┌────────

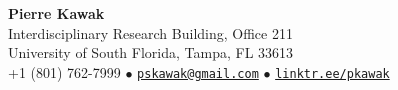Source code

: \documentclass[letterpaper,11pt]{article}
\def\name{Pierre Kawak}
\begin{document}


\begin{center}
  {\LARGE \textbf{Pierre Kawak} }\\[1ex]
  Interdisciplinary Research Building, Office 211 \\
  University of South Florida, Tampa, FL 33613 \\  
  +1 (801) 762-7999 $\bullet$ \href{mailto:pskawak@gmail.com}{\tt pskawak@gmail.com} $\bullet$ \href{https://linktr.ee/pkawak}{\tt linktr.ee/pkawak} \\
\end{center}


\end{document}
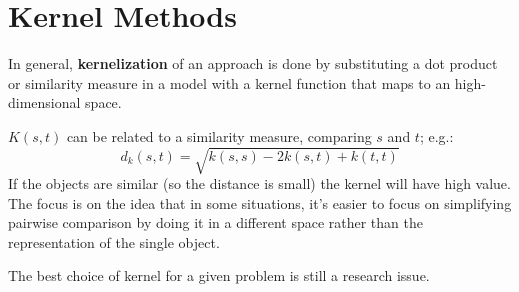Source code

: \section{Kernel Methods}

In general, \textbf{kernelization} of an approach is done by substituting a dot product or similarity measure in a model with a kernel function that maps to an high-dimensional space.

$K(s,t)$ can be related to a similarity measure, comparing $s$ and $t$; e.g.:
\begin{equation*}
    d_k(s,t) = \sqrt{k(s,s) - 2k(s,t) + k(t,t)}
\end{equation*}
If the objects are similar (so the distance is small) the kernel will have high value. The focus is on the idea that in some situations, it's easier to focus on simplifying pairwise comparison by doing it in a different space rather than the representation of the single object.

The best choice of kernel for a given problem is still a research issue.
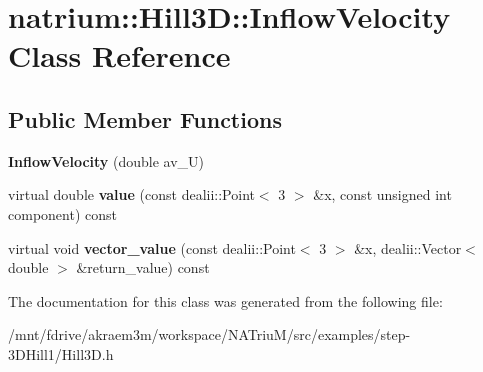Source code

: \hypertarget{classnatrium_1_1Hill3D_1_1InflowVelocity}{
\section{natrium::Hill3D::InflowVelocity Class Reference}
\label{classnatrium_1_1Hill3D_1_1InflowVelocity}
}
\subsection*{Public Member Functions}
\begin{DoxyCompactItemize}
\item 
\hypertarget{classnatrium_1_1Hill3D_1_1InflowVelocity_ae48b738880d1d0748c462b6247aa134e}{
{\bfseries InflowVelocity} (double av\_\-U)}
\label{classnatrium_1_1Hill3D_1_1InflowVelocity_ae48b738880d1d0748c462b6247aa134e}

\item 
\hypertarget{classnatrium_1_1Hill3D_1_1InflowVelocity_a7df8a946d9414622b2e690754b365aaa}{
virtual double {\bfseries value} (const dealii::Point$<$ 3 $>$ \&x, const unsigned int component) const }
\label{classnatrium_1_1Hill3D_1_1InflowVelocity_a7df8a946d9414622b2e690754b365aaa}

\item 
\hypertarget{classnatrium_1_1Hill3D_1_1InflowVelocity_a0cc87c18b9d94927181bd6af65dd8a73}{
virtual void {\bfseries vector\_\-value} (const dealii::Point$<$ 3 $>$ \&x, dealii::Vector$<$ double $>$ \&return\_\-value) const }
\label{classnatrium_1_1Hill3D_1_1InflowVelocity_a0cc87c18b9d94927181bd6af65dd8a73}

\end{DoxyCompactItemize}


The documentation for this class was generated from the following file:\begin{DoxyCompactItemize}
\item 
/mnt/fdrive/akraem3m/workspace/NATriuM/src/examples/step-\/3DHill1/Hill3D.h\end{DoxyCompactItemize}
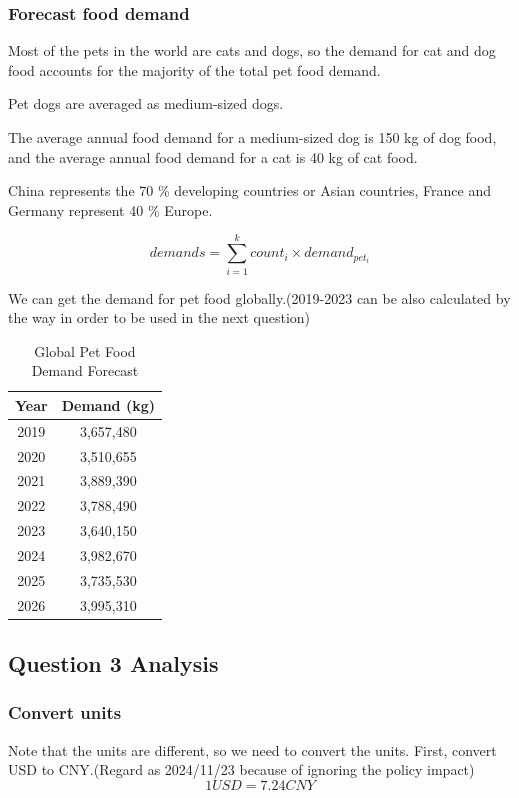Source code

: \documentclass[withoutpreface,bwprint]{cumcmthesis} %
\begin{document}
\subsubsection{Forecast food demand}
\begin{assumption}
    Most of the pets in the world are cats and dogs, so the demand for cat and dog food accounts for the majority of the total pet food demand.
\end{assumption}
\begin{assumption}
    Pet dogs are averaged as medium-sized dogs.
\end{assumption}
\par The average annual food demand for a medium-sized dog is 150 kg of dog food, and the average annual food demand for a cat is 40 kg of cat food.\cite{4}
\begin{assumption}
    China represents the 70 \% developing countries or Asian countries, France and Germany represent 40 \% Europe.
\end{assumption}
 \[demands=\sum_{i=1}^{k} count_i \times demand_{pet_i}\]
\par We can get the demand for pet food globally.(2019-2023 can be also calculated by the way in order to be used in the next question)

\begin{table}[htbp]
\centering
\caption{Global Pet Food Demand Forecast}
\begin{tabular}{cc}
\toprule
Year & Demand (kg) \\
\midrule
2019 & 3,657,480 \\
2020 & 3,510,655 \\
2021 & 3,889,390 \\
2022 & 3,788,490 \\
2023 & 3,640,150 \\
2024 & 3,982,670 \\
2025 & 3,735,530 \\
2026 & 3,995,310 \\
\bottomrule
\end{tabular}
\end{table}


\subsection{Question 3 Analysis}
\subsubsection{Convert units}
\par Note that the units are different, so we need to convert the units. First, convert USD to CNY.(Regard as 2024/11/23 because of ignoring the policy impact)\cite{5}
\[1USD=7.24CNY\]
\end{document}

└────────

**What is being asked:**
Check each line of the data above for the string "that" and report only how many lines have it.

**Answer for the task:**
3